Inquisition in medieval and early modern England has typically been the subject of historical rather than cultural investigation, and focussed on heresy. Here, however, inquisition is revealed as playing a broader role in medieval English culture, not only in relation to sanctions like excommunication, penance and confession, but also in the fields of exemplarity, rhetoric and poetry. Beyond its specific legal and pastoral applications, 'inquisitio' was a dialogic mode of inquiry, a means of discerning, producing or rewriting truth, and an often adversarial form of invention and literary authority. The essays in this volume cover such topics as the theory and practice of canon law, heresy and its prosecution, Middle English pastoralia, political writing and romance. As a result, the collection redefines the nature of inquisition's role within both medieval law and culture, and demonstrates the extent to which it penetrated the late-medieval consciousness, shaping public fame and private selves, sexuality and gender, rhetoric, and literature. Mary C. Flannery is a lecturer in English at the University of Lausanne; Katie L. Walter is a lecturer in English at the University of Sussex. Contributors: Mary C. Flannery, Katie L. Walter, Henry Ansgar Kelly, Edwin Craun, Ian Forrest, Diane Vincent, Jenny Lee, James Wade, Genelle Gertz, Ruth Ahnert, Emily Steiner.

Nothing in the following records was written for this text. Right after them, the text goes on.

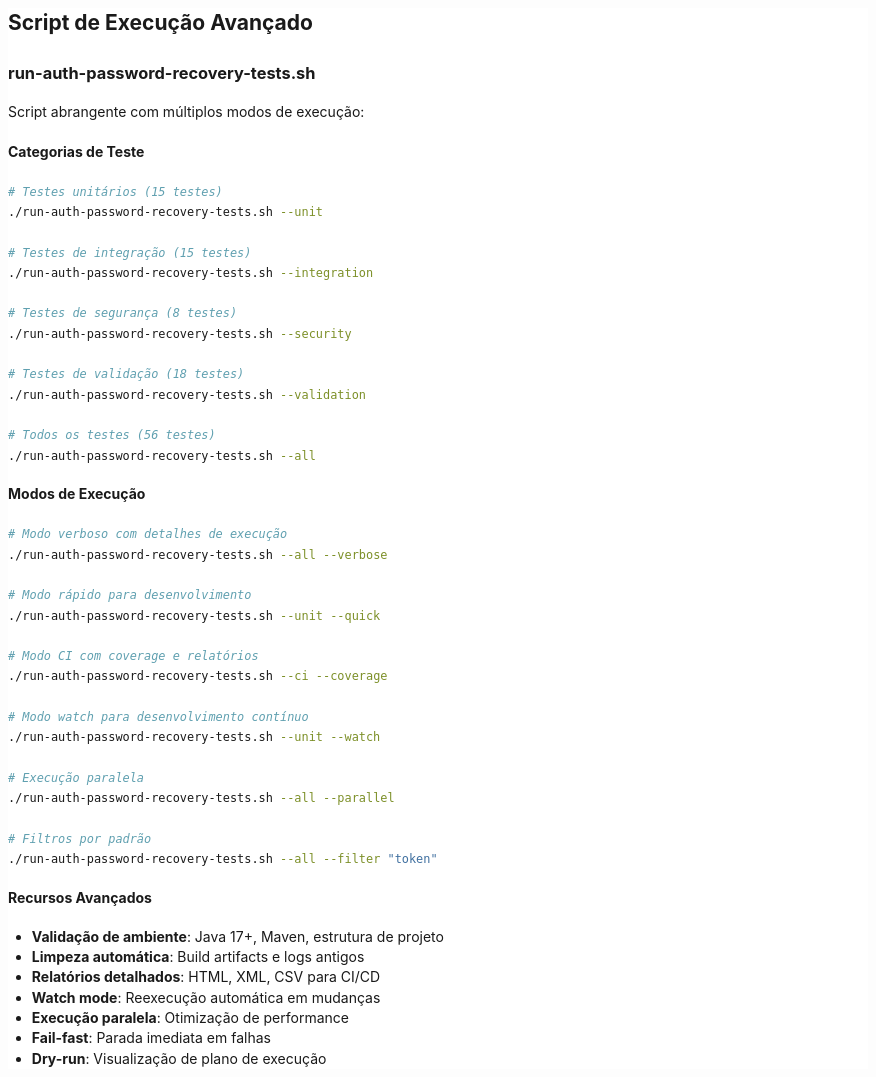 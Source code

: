 ## Script de Execução Avançado

### run-auth-password-recovery-tests.sh
Script abrangente com múltiplos modos de execução:

#### Categorias de Teste
```bash
# Testes unitários (15 testes)
./run-auth-password-recovery-tests.sh --unit

# Testes de integração (15 testes)  
./run-auth-password-recovery-tests.sh --integration

# Testes de segurança (8 testes)
./run-auth-password-recovery-tests.sh --security

# Testes de validação (18 testes)
./run-auth-password-recovery-tests.sh --validation

# Todos os testes (56 testes)
./run-auth-password-recovery-tests.sh --all
```

#### Modos de Execução
```bash
# Modo verboso com detalhes de execução
./run-auth-password-recovery-tests.sh --all --verbose

# Modo rápido para desenvolvimento
./run-auth-password-recovery-tests.sh --unit --quick

# Modo CI com coverage e relatórios
./run-auth-password-recovery-tests.sh --ci --coverage

# Modo watch para desenvolvimento contínuo
./run-auth-password-recovery-tests.sh --unit --watch

# Execução paralela
./run-auth-password-recovery-tests.sh --all --parallel

# Filtros por padrão
./run-auth-password-recovery-tests.sh --all --filter "token"
```

#### Recursos Avançados
- **Validação de ambiente**: Java 17+, Maven, estrutura de projeto
- **Limpeza automática**: Build artifacts e logs antigos
- **Relatórios detalhados**: HTML, XML, CSV para CI/CD
- **Watch mode**: Reexecução automática em mudanças
- **Execução paralela**: Otimização de performance
- **Fail-fast**: Parada imediata em falhas
- **Dry-run**: Visualização de plano de execução
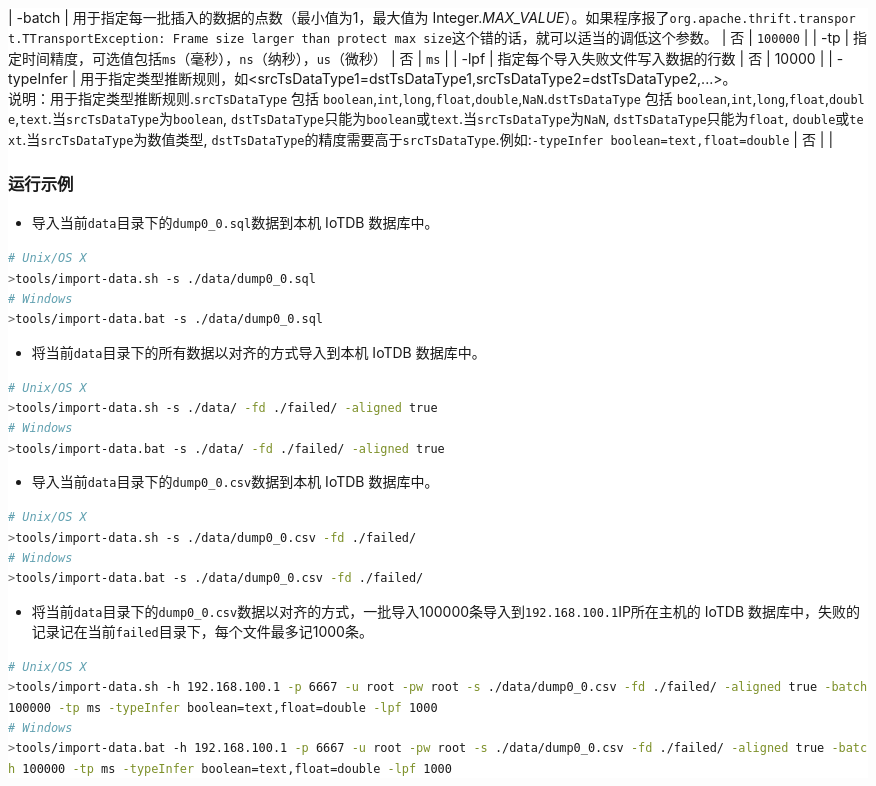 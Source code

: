 | -batch       | 用于指定每一批插入的数据的点数（最小值为1，最大值为 Integer.*MAX_VALUE*）。如果程序报了`org.apache.thrift.transport.TTransportException: Frame size larger than protect max size`这个错的话，就可以适当的调低这个参数。                                                                                                                                                                                                                                                                                                          | 否       | `100000`                  |
| -tp          | 指定时间精度，可选值包括`ms`（毫秒），`ns`（纳秒），`us`（微秒）                                                                                                                                                                                                                                                                                                                                                                                                                                       | 否       | `ms`                      |
| -lpf         | 指定每个导入失败文件写入数据的行数                                                                                                                                                                                                                                                                                                                                                                                                                                                            | 否       | 10000                     |
| -typeInfer   | 用于指定类型推断规则，如<srcTsDataType1=dstTsDataType1,srcTsDataType2=dstTsDataType2,...>。<br/>说明：用于指定类型推断规则.`srcTsDataType` 包括 `boolean`,`int`,`long`,`float`,`double`,`NaN`.`dstTsDataType` 包括 `boolean`,`int`,`long`,`float`,`double`,`text`.当`srcTsDataType`为`boolean`, `dstTsDataType`只能为`boolean`或`text`.当`srcTsDataType`为`NaN`, `dstTsDataType`只能为`float`, `double`或`text`.当`srcTsDataType`为数值类型, `dstTsDataType`的精度需要高于`srcTsDataType`.例如:`-typeInfer boolean=text,float=double` | 否       |                           |

### 运行示例

- 导入当前`data`目录下的`dump0_0.sql`数据到本机 IoTDB 数据库中。

```Bash
# Unix/OS X
>tools/import-data.sh -s ./data/dump0_0.sql
# Windows
>tools/import-data.bat -s ./data/dump0_0.sql
```

- 将当前`data`目录下的所有数据以对齐的方式导入到本机 IoTDB 数据库中。

```Bash
# Unix/OS X
>tools/import-data.sh -s ./data/ -fd ./failed/ -aligned true
# Windows
>tools/import-data.bat -s ./data/ -fd ./failed/ -aligned true
```

- 导入当前`data`目录下的`dump0_0.csv`数据到本机 IoTDB 数据库中。

```Bash
# Unix/OS X
>tools/import-data.sh -s ./data/dump0_0.csv -fd ./failed/
# Windows
>tools/import-data.bat -s ./data/dump0_0.csv -fd ./failed/
```

- 将当前`data`目录下的`dump0_0.csv`数据以对齐的方式，一批导入100000条导入到`192.168.100.1`IP所在主机的 IoTDB 数据库中，失败的记录记在当前`failed`目录下，每个文件最多记1000条。

```Bash
# Unix/OS X
>tools/import-data.sh -h 192.168.100.1 -p 6667 -u root -pw root -s ./data/dump0_0.csv -fd ./failed/ -aligned true -batch 100000 -tp ms -typeInfer boolean=text,float=double -lpf 1000
# Windows
>tools/import-data.bat -h 192.168.100.1 -p 6667 -u root -pw root -s ./data/dump0_0.csv -fd ./failed/ -aligned true -batch 100000 -tp ms -typeInfer boolean=text,float=double -lpf 1000
``` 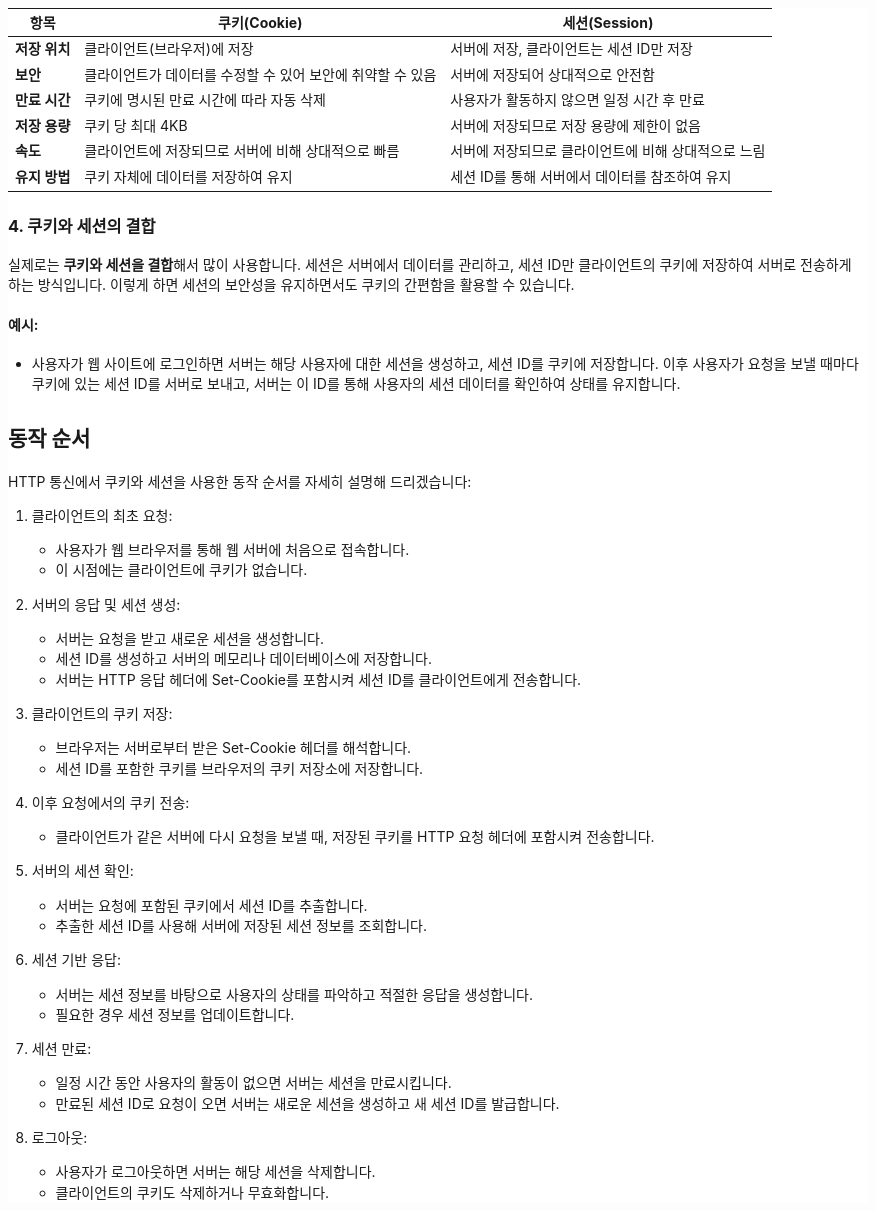 | 항목         | **쿠키(Cookie)**                               | **세션(Session)**                            |
|--------------|-----------------------------------------------|---------------------------------------------|
| **저장 위치** | 클라이언트(브라우저)에 저장                      | 서버에 저장, 클라이언트는 세션 ID만 저장         |
| **보안**      | 클라이언트가 데이터를 수정할 수 있어 보안에 취약할 수 있음 | 서버에 저장되어 상대적으로 안전함               |
| **만료 시간** | 쿠키에 명시된 만료 시간에 따라 자동 삭제           | 사용자가 활동하지 않으면 일정 시간 후 만료       |
| **저장 용량** | 쿠키 당 최대 4KB                               | 서버에 저장되므로 저장 용량에 제한이 없음         |
| **속도**      | 클라이언트에 저장되므로 서버에 비해 상대적으로 빠름    | 서버에 저장되므로 클라이언트에 비해 상대적으로 느림 |
| **유지 방법** | 쿠키 자체에 데이터를 저장하여 유지                 | 세션 ID를 통해 서버에서 데이터를 참조하여 유지      |

### 4. **쿠키와 세션의 결합**

실제로는 **쿠키와 세션을 결합**해서 많이 사용합니다. 세션은 서버에서 데이터를 관리하고, 세션 ID만 클라이언트의 쿠키에 저장하여 서버로 전송하게 하는 방식입니다. 이렇게 하면 세션의 보안성을 유지하면서도 쿠키의 간편함을 활용할 수 있습니다.

#### 예시:
- 사용자가 웹 사이트에 로그인하면 서버는 해당 사용자에 대한 세션을 생성하고, 세션 ID를 쿠키에 저장합니다. 이후 사용자가 요청을 보낼 때마다 쿠키에 있는 세션 ID를 서버로 보내고, 서버는 이 ID를 통해 사용자의 세션 데이터를 확인하여 상태를 유지합니다.

## 동작 순서
HTTP 통신에서 쿠키와 세션을 사용한 동작 순서를 자세히 설명해 드리겠습니다:

1. 클라이언트의 최초 요청:
   - 사용자가 웹 브라우저를 통해 웹 서버에 처음으로 접속합니다.
   - 이 시점에는 클라이언트에 쿠키가 없습니다.

2. 서버의 응답 및 세션 생성:
   - 서버는 요청을 받고 새로운 세션을 생성합니다.
   - 세션 ID를 생성하고 서버의 메모리나 데이터베이스에 저장합니다.
   - 서버는 HTTP 응답 헤더에 Set-Cookie를 포함시켜 세션 ID를 클라이언트에게 전송합니다.

3. 클라이언트의 쿠키 저장:
   - 브라우저는 서버로부터 받은 Set-Cookie 헤더를 해석합니다.
   - 세션 ID를 포함한 쿠키를 브라우저의 쿠키 저장소에 저장합니다.

4. 이후 요청에서의 쿠키 전송:
   - 클라이언트가 같은 서버에 다시 요청을 보낼 때, 저장된 쿠키를 HTTP 요청 헤더에 포함시켜 전송합니다.

5. 서버의 세션 확인:
   - 서버는 요청에 포함된 쿠키에서 세션 ID를 추출합니다.
   - 추출한 세션 ID를 사용해 서버에 저장된 세션 정보를 조회합니다.

6. 세션 기반 응답:
   - 서버는 세션 정보를 바탕으로 사용자의 상태를 파악하고 적절한 응답을 생성합니다.
   - 필요한 경우 세션 정보를 업데이트합니다.

7. 세션 만료:
   - 일정 시간 동안 사용자의 활동이 없으면 서버는 세션을 만료시킵니다.
   - 만료된 세션 ID로 요청이 오면 서버는 새로운 세션을 생성하고 새 세션 ID를 발급합니다.

8. 로그아웃:
   - 사용자가 로그아웃하면 서버는 해당 세션을 삭제합니다.
   - 클라이언트의 쿠키도 삭제하거나 무효화합니다.
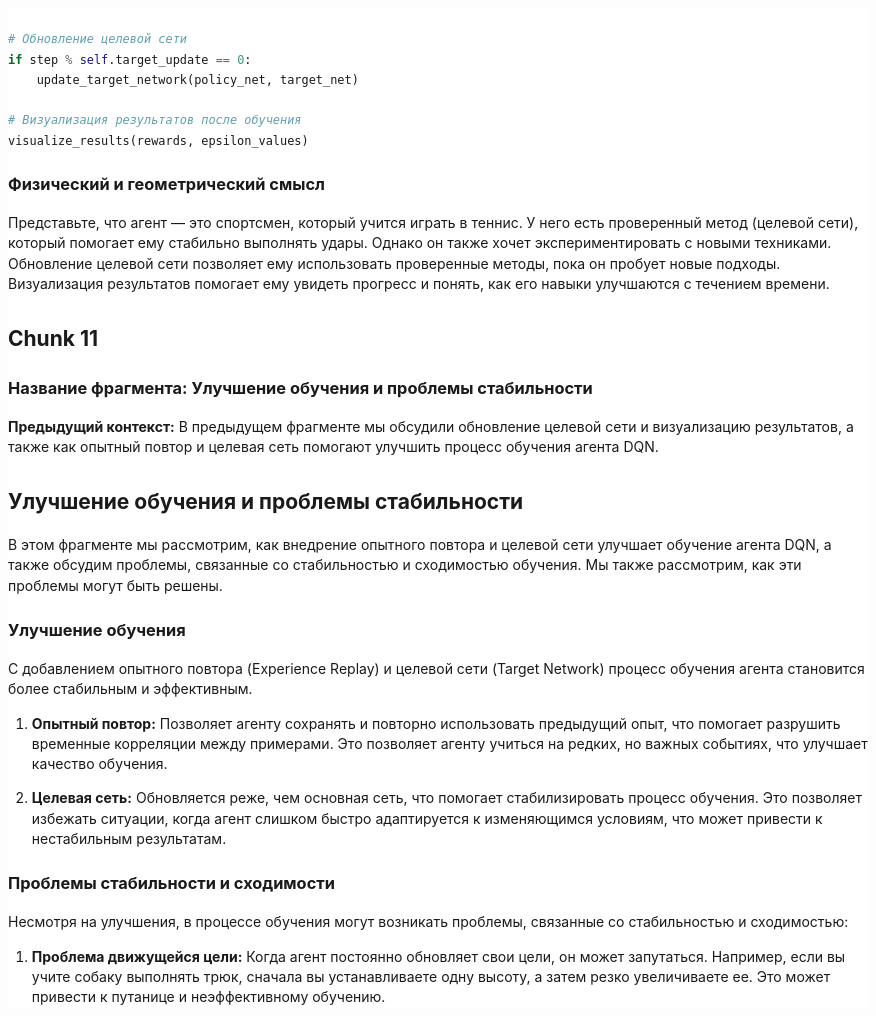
 ```python

# Обновление целевой сети
if step % self.target_update == 0:
    update_target_network(policy_net, target_net)

# Визуализация результатов после обучения
visualize_results(rewards, epsilon_values)
```

### Физический и геометрический смысл

Представьте, что агент — это спортсмен, который учится играть в теннис. У него есть проверенный метод (целевой сети), который помогает ему стабильно выполнять удары. Однако он также хочет экспериментировать с новыми техниками. Обновление целевой сети позволяет ему использовать проверенные методы, пока он пробует новые подходы. Визуализация результатов помогает ему увидеть прогресс и понять, как его навыки улучшаются с течением времени.

## Chunk 11
### **Название фрагмента: Улучшение обучения и проблемы стабильности**

**Предыдущий контекст:** В предыдущем фрагменте мы обсудили обновление целевой сети и визуализацию результатов, а также как опытный повтор и целевая сеть помогают улучшить процесс обучения агента DQN.

## **Улучшение обучения и проблемы стабильности**

В этом фрагменте мы рассмотрим, как внедрение опытного повтора и целевой сети улучшает обучение агента DQN, а также обсудим проблемы, связанные со стабильностью и сходимостью обучения. Мы также рассмотрим, как эти проблемы могут быть решены.

### Улучшение обучения

С добавлением опытного повтора (Experience Replay) и целевой сети (Target Network) процесс обучения агента становится более стабильным и эффективным. 

1. **Опытный повтор:** Позволяет агенту сохранять и повторно использовать предыдущий опыт, что помогает разрушить временные корреляции между примерами. Это позволяет агенту учиться на редких, но важных событиях, что улучшает качество обучения.

2. **Целевая сеть:** Обновляется реже, чем основная сеть, что помогает стабилизировать процесс обучения. Это позволяет избежать ситуации, когда агент слишком быстро адаптируется к изменяющимся условиям, что может привести к нестабильным результатам.

### Проблемы стабильности и сходимости

Несмотря на улучшения, в процессе обучения могут возникать проблемы, связанные со стабильностью и сходимостью:

1. **Проблема движущейся цели:** Когда агент постоянно обновляет свои цели, он может запутаться. Например, если вы учите собаку выполнять трюк, сначала вы устанавливаете одну высоту, а затем резко увеличиваете ее. Это может привести к путанице и неэффективному обучению.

In the prologue to his tale, Chaucer's Pardoner gleefully outlines his methods of conning money out of gullible, God-fearing churchgoers with his preaching. From his public stage in the pulpit, the Pardoner employs various methods to persuade his audience to repent—and to part with their money; as he confesses to his fellow pilgrims, ‘myn entente is nat but for to wynne, / And nothyng for correccioun of synne’ (VI.403–04). Here and elsewhere in the Pardoner's prologue, Chaucer places great emphasis on this concept of ‘entente’; indeed, intention seems to be the criterion by which Chaucer asks that we judge the Pardoner. Yet the Pardoner's ability to gull his audience points precisely to the difficulty of discerning intent and of knowing certainly the interior state of an individual, a difficulty addressed at least in part by the sacrament of confession. According to the now-standard narrative, confession after the Fourth Lateran Council (1215) becomes a tool for fostering technologies for ‘making truth inside oneself’ and for generating interiorised subjectivity. In scholarship on medieval heresy, inquisition is likewise understood to have ‘the discovery of truth’ about an individual as its goal and the hidden interior as its terrain.